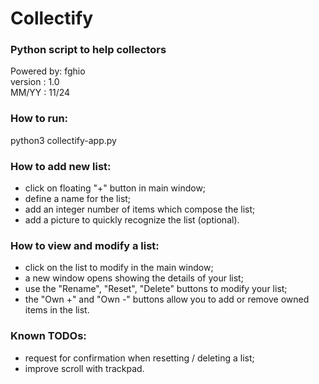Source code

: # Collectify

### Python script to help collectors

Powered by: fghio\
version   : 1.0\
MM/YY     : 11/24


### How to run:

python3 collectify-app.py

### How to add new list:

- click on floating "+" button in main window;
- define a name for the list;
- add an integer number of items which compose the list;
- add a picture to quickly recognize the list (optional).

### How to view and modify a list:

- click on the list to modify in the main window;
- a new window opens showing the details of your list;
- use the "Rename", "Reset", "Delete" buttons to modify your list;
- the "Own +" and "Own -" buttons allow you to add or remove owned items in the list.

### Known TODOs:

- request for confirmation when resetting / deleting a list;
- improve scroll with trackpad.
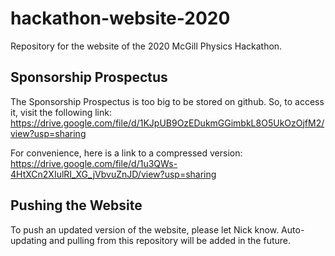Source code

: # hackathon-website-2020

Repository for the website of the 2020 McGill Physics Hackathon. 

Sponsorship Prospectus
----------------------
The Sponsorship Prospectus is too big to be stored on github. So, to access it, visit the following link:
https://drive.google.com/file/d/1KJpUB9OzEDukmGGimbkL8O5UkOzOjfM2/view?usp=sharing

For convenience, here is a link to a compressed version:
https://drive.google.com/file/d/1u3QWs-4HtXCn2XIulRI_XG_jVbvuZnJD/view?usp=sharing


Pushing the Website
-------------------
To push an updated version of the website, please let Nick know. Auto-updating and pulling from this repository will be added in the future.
◆ ◆ ◆ ◆ ◆
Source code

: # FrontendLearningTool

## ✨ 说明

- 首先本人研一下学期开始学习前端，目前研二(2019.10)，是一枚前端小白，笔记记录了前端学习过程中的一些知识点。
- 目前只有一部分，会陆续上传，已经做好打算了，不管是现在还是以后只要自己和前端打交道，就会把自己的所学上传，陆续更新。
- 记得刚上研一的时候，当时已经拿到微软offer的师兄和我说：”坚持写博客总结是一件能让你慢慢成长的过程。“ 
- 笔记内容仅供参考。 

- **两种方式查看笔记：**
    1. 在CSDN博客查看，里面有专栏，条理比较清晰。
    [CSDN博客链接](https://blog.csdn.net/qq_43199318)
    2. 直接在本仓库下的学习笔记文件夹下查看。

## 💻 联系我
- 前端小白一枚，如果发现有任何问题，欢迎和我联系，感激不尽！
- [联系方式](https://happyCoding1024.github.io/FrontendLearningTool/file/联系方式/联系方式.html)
◆ ◆ ◆ ◆ ◆
Problem statement
Word for word, restate the lines of the listing above starting at the line with "Repository for the" and ending at the line with "To push an updated", and nothing outside them.

Result for this exercise
Repository for the website of the 2020 McGill Physics Hackathon. 

Sponsorship Prospectus
----------------------
The Sponsorship Prospectus is too big to be stored on github. So, to access it, visit the following link:
https://drive.google.com/file/d/1KJpUB9OzEDukmGGimbkL8O5UkOzOjfM2/view?usp=sharing

For convenience, here is a link to a compressed version:
https://drive.google.com/file/d/1u3QWs-4HtXCn2XIulRI_XG_jVbvuZnJD/view?usp=sharing


Pushing the Website
-------------------
To push an updated version of the website, please let Nick know. Auto-updating and pulling from this repository will be added in the future.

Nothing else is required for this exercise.